A recent visit to Papua New Guinea has not identified any case along the Fly River, that country's largest river, despite significant environmental disturbance due to mining operations in the headwaters. It is clear that other factors must be responsible apart from simple disturbance, one of these must be formation of new water areas where the water is stagnant or only slow moving. A delay between one or three years occurs between the environmental changes and the first patients appearing. Severe flooding has occurred again in the last few days in the Bairnsdale District of Australia, exceeding the severity of the floods of 1935. It will be interesting to see if this disaster is again followed by increased numbers of patients with M. ulcerans infection.

Seasonal variation

A series of epidemiological studies show the existence of seasonal variation in the appearance of Buruli ulcer cases. It seems that the number of cases augments during dry periods or after inundations. [ 10 ] [ 11 ] These conditions are probably favorable for the development of M. ulcerans. because of the concentration of possible vectors in areas that are frequently visited by humans.

Reservoir(s) and mode(s) of transmission

The disease often occurs in close proximity to water bodies, but no specific activities that bring people into contact with water have been identified (i.e. fetching of water, fishing, washing, bathing, etc). The mode of transmission of Buruli ulcer is not entirely known. Recent evidence suggests that insects may be involved in the transmission of the infection. [ 12 ] These insects are aquatic bugs belonging to the genus Naucoris (family Naucoridae) and Diplonychus (family Belostomatidae). Trauma is probably the most frequent means by which M. ulcerans is introduced into the skin from surface contamination. [ 13 ] The initial trauma can be as slight as a hypodermic needle puncture or as severe as gunshot or exploding land mine wounds. [ 14 ] Other studies have suggested aerosol spread but these are not proven. [ 15 ] In Australia, animals such as koalas and possums are naturally infected. [ 16 ] [ 17 ] Epidemiological evidence has not clearly supported person-to-person transmission.
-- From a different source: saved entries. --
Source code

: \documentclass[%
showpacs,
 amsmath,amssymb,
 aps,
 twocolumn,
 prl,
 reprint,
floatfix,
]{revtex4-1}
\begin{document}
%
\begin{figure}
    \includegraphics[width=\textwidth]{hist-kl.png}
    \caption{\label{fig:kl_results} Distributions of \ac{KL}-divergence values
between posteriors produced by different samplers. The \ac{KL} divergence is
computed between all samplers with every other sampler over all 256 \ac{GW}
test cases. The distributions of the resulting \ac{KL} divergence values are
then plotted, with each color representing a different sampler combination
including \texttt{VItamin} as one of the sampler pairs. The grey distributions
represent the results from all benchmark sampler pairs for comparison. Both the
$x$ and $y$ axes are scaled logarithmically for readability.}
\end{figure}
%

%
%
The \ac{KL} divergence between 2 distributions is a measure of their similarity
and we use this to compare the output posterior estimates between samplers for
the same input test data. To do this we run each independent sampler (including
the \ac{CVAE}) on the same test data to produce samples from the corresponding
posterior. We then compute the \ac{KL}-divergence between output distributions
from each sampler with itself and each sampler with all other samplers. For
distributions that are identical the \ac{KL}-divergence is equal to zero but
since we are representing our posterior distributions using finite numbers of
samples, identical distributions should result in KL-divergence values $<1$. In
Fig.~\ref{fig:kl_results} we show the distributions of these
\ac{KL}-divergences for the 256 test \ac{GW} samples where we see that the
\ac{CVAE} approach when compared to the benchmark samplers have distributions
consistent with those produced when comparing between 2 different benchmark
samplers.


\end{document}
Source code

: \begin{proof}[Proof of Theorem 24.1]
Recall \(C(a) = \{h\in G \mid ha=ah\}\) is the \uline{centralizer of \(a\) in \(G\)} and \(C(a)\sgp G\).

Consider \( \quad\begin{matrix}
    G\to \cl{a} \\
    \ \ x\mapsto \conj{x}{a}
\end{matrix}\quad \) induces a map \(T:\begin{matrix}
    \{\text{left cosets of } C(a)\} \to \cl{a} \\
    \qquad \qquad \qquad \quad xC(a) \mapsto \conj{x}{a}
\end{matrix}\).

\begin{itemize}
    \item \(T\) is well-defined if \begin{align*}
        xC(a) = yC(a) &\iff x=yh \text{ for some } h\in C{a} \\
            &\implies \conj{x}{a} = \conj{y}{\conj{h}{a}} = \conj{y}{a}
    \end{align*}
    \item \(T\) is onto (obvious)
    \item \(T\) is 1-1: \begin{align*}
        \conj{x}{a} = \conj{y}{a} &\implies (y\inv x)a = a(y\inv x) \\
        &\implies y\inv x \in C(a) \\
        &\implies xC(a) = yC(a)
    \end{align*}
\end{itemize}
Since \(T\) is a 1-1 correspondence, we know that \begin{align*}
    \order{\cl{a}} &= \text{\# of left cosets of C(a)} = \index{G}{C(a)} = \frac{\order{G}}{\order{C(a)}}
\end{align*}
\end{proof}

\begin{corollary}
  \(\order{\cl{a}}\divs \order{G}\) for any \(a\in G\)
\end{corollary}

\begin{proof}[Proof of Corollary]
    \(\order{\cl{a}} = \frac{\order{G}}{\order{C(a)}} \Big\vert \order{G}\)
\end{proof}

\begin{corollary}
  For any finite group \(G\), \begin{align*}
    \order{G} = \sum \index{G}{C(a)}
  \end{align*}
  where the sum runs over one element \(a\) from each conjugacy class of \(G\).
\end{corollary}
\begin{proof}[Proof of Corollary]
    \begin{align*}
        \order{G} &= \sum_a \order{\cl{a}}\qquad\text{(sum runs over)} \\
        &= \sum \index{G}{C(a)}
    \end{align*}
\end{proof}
However, Muelder & Nourou found that 10 out of 28 patients had relatives who had also had the disease, and cautioned against the dismissal of person-to-person transmission. [ 18 ] Given the number of patients who shed large numbers of bacilli from their wounds and live in very close contact with relatives, more cases should have been observed. The cases reported by Muelder & Nourou could perhaps have been exposed to a common source of infection.

After considering the various suspected agents, Portaels et al. proposed the hypothesis that human beings as well as domestic and wild animals could be contaminated or infected by biting insects such as water bugs. [ 19 ] Aquatic bugs are cosmopolite insects found throughout temperate and tropical regions especially rich in freshwater. They represent about 10% of all species of Hemiptera associated with water and belong to two series of the suborder Heteroptera. the Nepomorpha. which include four superfamilies whose members spend most of their time under water, and the Naucoridae. which include a single family, the Naucoridae, whose members are commonly termed creeping water bugs.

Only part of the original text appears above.